Prediction markets operate differently because participants trade with one another in a peer-to-peer exchange, meaning that market participants take opposite sides of a contract instead of wagering against a bookmaker. While platforms may charge transaction fees, they do not take directional positions on outcomes or profit when users lose. Instead, they function as neutral marketplaces that match opposing views about future events.

Because of this structure, prices emerge from continuous competition among traders with differing information and beliefs. As new information arrives, participants can adjust or exit positions, allowing expectations to be rapidly incorporated into prices. In structure and operation, this mechanism more closely resembles a futures exchange than a casino floor — a distinction recognized in a CEI-led coalition letter on prediction market regulation.

The distinction between prediction markets and gambling becomes clearer when examining their economic function. Like most financial markets, they attract risk-takers who speculate on differences in expectations in search of profit.

That alone does not make prediction markets equivalent to gambling. These speculators play an essential role in stock, commodity, and futures markets by providing liquidity and improving price discovery. This structure shapes how prediction markets incorporate dispersed information.

Prediction markets can also serve a hedging function. Hedging is the practice of reducing exposure to risk by taking a position that gains value if an adverse outcome occurs. As CEI Director of Finance Policy John Berlau notes, businesses and organizations exposed to political, regulatory, or economic risks can use prediction markets to take positions that offset uncertainty in those areas, much like a farmer can hedge against crop failures or an airline can hedge against fuel price volatility.

In this respect, prediction markets more closely resemble other financial markets, such as futures, options, and foreign exchange markets.

Yet risk transfer is only part of the story. Unlike the recreational activity of gambling, prediction markets generate a powerful asset: real-time forecasting data. As Berlau has noted, prediction markets allow participants to translate dispersed knowledge about elections, sports, and other events into prices that reflect collective expectations.

Empirical research finds that these prices are as accurate as — and in many cases more accurate than — polls, expert judgment, and alternative forecasting methods in high-liquidity markets. The accuracy of these forecasts depends on the process of price discovery through which new information is incorporated into prices.

A London Business School study found that about 3 percent of traders account for most price discovery. That does not mean that the other 97 percent of traders are unhelpful. On the contrary, the remaining traders provide the liquidity necessary to maintain prediction markets and incorporate information into prices.

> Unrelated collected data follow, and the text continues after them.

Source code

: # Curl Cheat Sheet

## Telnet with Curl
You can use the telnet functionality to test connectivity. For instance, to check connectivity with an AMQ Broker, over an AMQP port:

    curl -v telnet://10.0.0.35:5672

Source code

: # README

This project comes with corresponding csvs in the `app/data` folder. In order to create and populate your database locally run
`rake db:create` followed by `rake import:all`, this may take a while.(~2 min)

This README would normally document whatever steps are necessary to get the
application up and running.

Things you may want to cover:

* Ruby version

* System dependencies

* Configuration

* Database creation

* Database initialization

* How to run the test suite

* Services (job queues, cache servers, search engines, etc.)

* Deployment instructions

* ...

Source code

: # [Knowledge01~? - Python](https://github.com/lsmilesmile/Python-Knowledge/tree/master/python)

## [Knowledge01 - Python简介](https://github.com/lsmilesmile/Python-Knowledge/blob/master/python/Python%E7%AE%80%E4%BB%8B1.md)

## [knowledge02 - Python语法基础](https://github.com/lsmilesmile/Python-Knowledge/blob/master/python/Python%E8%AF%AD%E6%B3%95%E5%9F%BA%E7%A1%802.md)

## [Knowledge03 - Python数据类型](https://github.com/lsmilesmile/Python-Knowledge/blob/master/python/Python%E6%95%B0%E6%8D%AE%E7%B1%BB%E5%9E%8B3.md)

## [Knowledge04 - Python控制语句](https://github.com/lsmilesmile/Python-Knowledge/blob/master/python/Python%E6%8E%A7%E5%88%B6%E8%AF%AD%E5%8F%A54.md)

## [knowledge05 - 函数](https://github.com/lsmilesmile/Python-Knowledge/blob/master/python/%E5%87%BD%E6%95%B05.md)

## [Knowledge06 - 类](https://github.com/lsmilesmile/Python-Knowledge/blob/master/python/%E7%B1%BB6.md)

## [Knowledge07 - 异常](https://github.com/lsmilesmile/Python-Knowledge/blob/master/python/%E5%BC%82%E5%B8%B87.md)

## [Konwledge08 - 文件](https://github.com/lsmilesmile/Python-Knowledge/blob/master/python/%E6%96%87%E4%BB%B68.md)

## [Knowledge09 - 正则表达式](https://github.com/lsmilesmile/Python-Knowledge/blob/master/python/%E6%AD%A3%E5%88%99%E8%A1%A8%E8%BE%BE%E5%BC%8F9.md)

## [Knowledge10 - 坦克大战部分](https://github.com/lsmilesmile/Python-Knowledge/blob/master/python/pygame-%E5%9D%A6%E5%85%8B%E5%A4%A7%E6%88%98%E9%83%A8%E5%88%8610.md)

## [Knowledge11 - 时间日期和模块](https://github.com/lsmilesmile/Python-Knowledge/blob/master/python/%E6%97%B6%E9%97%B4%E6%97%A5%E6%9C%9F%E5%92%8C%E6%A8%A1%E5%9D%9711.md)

This structure closely resembles equity, foreign exchange, and commodity futures markets, where a small group of informed traders sets marginal prices while broader participation facilitates price discovery. By aggregating dispersed information into a single market signal, prediction markets can help traders, businesses, policymakers, and the public make better-informed decisions in the face of uncertainty.

The debate over prediction markets is not ultimately about wagering but about whether policymakers will regulate an institution according to its appearance or its function. Prediction markets transfer risk, aggregate information, and generate forecasts that can improve decision-making across society.

Treating them as gambling risks imposing regulatory burdens that could limit experimentation, forecasting innovation, and the development of new information markets. When regulators mistake a forecasting tool for a casino game, innovation becomes the first casualty."